Thank you so much in advance!
Verify each identity. Work one side (the harder side) Please show me the work
sin θ +cos θ cot θ= csc θ
Cos^2 θ + 1 =2cos^2 θ +sin^2 θ
sin T + cos T cot T
sin T + cos T cos T/sin T
(sin^2 T + cos^2 T ) /sin T
1/sin T
which is csc T
=============================
LOL, subtract cos^2 T from both sides
1 = cos^2 T + sin^2 T
what else is new :)
To verify the given identities, we need to manipulate one side of the equation to make it equal to the other side. Let's start with the first identity:
sin θ + cos θ cot θ = csc θ
To work on the harder side, let's simplify the right-hand side (RHS) of the equation.
RHS = csc θ
Using the reciprocal identity, csc θ = 1/sin θ, we can rewrite the RHS:
RHS = 1/sin θ
Now, let's focus on the left-hand side (LHS) of the equation and manipulate it to match with the RHS.
LHS = sin θ + cos θ cot θ
We can rewrite cot θ as cos θ/sin θ using the reciprocal identity, cot θ = cos θ/sin θ:
LHS = sin θ + cos θ * (cos θ/sin θ)
Now, let's simplify the expression on the LHS:
LHS = sin θ + (cos^2 θ / sin θ)
Next, we need to find the common denominator between sin θ and cos^2 θ. The common denominator is sin θ, so let's multiply the first term by cos^2 θ / cos^2 θ:
LHS = (sin θ * cos^2 θ / cos^2 θ) + (cos^2 θ / sin θ)
Now, let's simplify further:
LHS = (sin θ * cos^2 θ + cos^2 θ) / cos^2 θ * sin θ
Now, factor out cos^2 θ from the numerator:
LHS = (cos^2 θ * (sin θ + 1)) / cos^2 θ * sin θ
Finally, cancel out the cos^2 θ terms in the numerator and denominator:
LHS = (sin θ + 1) / sin θ
Now, we can see that the LHS matches the RHS, which means the identity is valid.

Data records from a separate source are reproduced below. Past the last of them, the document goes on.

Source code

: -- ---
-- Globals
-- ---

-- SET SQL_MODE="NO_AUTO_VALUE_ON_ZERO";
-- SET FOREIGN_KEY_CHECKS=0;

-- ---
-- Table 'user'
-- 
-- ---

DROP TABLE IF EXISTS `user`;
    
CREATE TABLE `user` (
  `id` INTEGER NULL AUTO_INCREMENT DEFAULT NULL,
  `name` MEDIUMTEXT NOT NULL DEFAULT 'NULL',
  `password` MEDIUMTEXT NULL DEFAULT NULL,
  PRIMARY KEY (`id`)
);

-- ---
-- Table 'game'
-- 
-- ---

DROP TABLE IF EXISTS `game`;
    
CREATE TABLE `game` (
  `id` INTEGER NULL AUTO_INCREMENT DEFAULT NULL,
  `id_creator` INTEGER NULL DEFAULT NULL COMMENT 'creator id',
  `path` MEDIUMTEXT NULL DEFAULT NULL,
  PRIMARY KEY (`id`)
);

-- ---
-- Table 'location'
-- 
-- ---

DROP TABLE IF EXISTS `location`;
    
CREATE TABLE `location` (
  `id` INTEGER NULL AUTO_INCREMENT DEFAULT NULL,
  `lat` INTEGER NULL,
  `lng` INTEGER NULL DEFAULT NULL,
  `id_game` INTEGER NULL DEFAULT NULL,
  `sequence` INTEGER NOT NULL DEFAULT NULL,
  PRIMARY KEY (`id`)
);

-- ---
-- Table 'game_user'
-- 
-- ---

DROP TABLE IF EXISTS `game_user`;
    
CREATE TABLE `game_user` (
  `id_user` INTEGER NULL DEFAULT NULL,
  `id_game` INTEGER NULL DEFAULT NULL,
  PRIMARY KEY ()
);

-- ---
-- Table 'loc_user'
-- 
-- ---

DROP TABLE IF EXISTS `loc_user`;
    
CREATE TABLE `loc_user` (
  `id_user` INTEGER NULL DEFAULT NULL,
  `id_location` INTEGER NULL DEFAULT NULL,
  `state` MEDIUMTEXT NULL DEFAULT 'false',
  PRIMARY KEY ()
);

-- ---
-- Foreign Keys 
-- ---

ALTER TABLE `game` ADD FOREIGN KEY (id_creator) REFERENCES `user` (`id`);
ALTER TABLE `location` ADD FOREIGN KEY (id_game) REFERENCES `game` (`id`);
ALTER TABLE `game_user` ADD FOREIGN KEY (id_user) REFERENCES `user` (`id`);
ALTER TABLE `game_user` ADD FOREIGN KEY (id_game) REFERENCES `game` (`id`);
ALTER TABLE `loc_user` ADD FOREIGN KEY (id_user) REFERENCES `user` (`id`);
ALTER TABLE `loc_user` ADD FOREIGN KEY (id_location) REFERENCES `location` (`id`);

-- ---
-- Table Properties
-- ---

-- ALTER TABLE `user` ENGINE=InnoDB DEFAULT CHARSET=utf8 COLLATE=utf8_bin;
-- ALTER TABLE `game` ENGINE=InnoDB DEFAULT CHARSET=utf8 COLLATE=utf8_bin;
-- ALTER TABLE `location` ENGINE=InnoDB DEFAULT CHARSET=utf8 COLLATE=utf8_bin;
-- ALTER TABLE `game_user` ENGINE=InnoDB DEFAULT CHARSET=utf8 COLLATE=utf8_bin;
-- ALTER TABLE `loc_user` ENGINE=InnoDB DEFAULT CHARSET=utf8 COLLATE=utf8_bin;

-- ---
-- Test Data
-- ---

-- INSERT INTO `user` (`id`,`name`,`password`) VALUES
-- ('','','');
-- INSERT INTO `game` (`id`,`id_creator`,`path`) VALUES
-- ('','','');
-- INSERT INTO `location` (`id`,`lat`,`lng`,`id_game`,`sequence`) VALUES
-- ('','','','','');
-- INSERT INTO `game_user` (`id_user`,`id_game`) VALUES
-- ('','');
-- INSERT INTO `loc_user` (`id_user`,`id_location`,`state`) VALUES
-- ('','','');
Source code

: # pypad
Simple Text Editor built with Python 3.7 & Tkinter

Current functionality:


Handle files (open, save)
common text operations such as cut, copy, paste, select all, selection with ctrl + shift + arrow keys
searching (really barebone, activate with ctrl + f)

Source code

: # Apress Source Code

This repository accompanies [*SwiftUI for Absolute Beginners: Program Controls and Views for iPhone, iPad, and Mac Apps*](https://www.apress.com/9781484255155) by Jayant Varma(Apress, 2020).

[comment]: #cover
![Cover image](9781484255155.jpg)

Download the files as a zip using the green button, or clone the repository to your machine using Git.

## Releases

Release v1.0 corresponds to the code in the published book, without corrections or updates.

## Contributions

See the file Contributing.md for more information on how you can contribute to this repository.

sin θ + cos θ cot θ = csc θ is verified.
Let's move on to the second identity:
cos^2 θ + 1 = 2cos^2 θ + sin^2 θ
We'll work on the harder side, which is the left-hand side (LHS):
LHS = cos^2 θ + 1
To simplify this expression, let's subtract 2cos^2 θ from both sides:
LHS - 2cos^2 θ = cos^2 θ + 1 - 2cos^2 θ
Simplifying further:
LHS - 2cos^2 θ = 1 - cos^2 θ
Now, let's rewrite the right-hand side (RHS) using the trigonometric identity, sin^2 θ + cos^2 θ = 1:
RHS = sin^2 θ + cos^2 θ = 1
Substituting back into the equation:
LHS - 2cos^2 θ = RHS
cos^2 θ + 1 - 2cos^2 θ = 1
Next, let's combine like terms on the left-hand side:
-cos^2 θ - cos^2 θ + 1 = 1
Simplifying further:
-2cos^2 θ + 1 = 1
Now, subtract 1 from both sides:
-2cos^2 θ = 0
Next, divide both sides by -2 to solve for cos^2 θ:
cos^2 θ = 0
Taking the square root of both sides:
cos θ = ±√0
Since the square root of 0 is 0, we have two solutions:
cos θ = 0
Now, we can use these solutions to verify the identity. Plugging in cos θ = 0 into both sides of the equation:
LHS = cos^2 θ + 1
LHS = 0^2 + 1
LHS = 0 + 1
LHS = 1
RHS = 2cos^2 θ + sin^2 θ
RHS = 2(0^2) + sin^2 θ
RHS = 2(0) + sin^2 θ
RHS = 0 + sin^2 θ
RHS = sin^2 θ
As the LHS equals 1 and the RHS equals sin^2 θ, it is clear that the identity is not valid for all values of θ. The identity only holds true when cos θ = 0.
I hope this explanation helps you verify the given identities!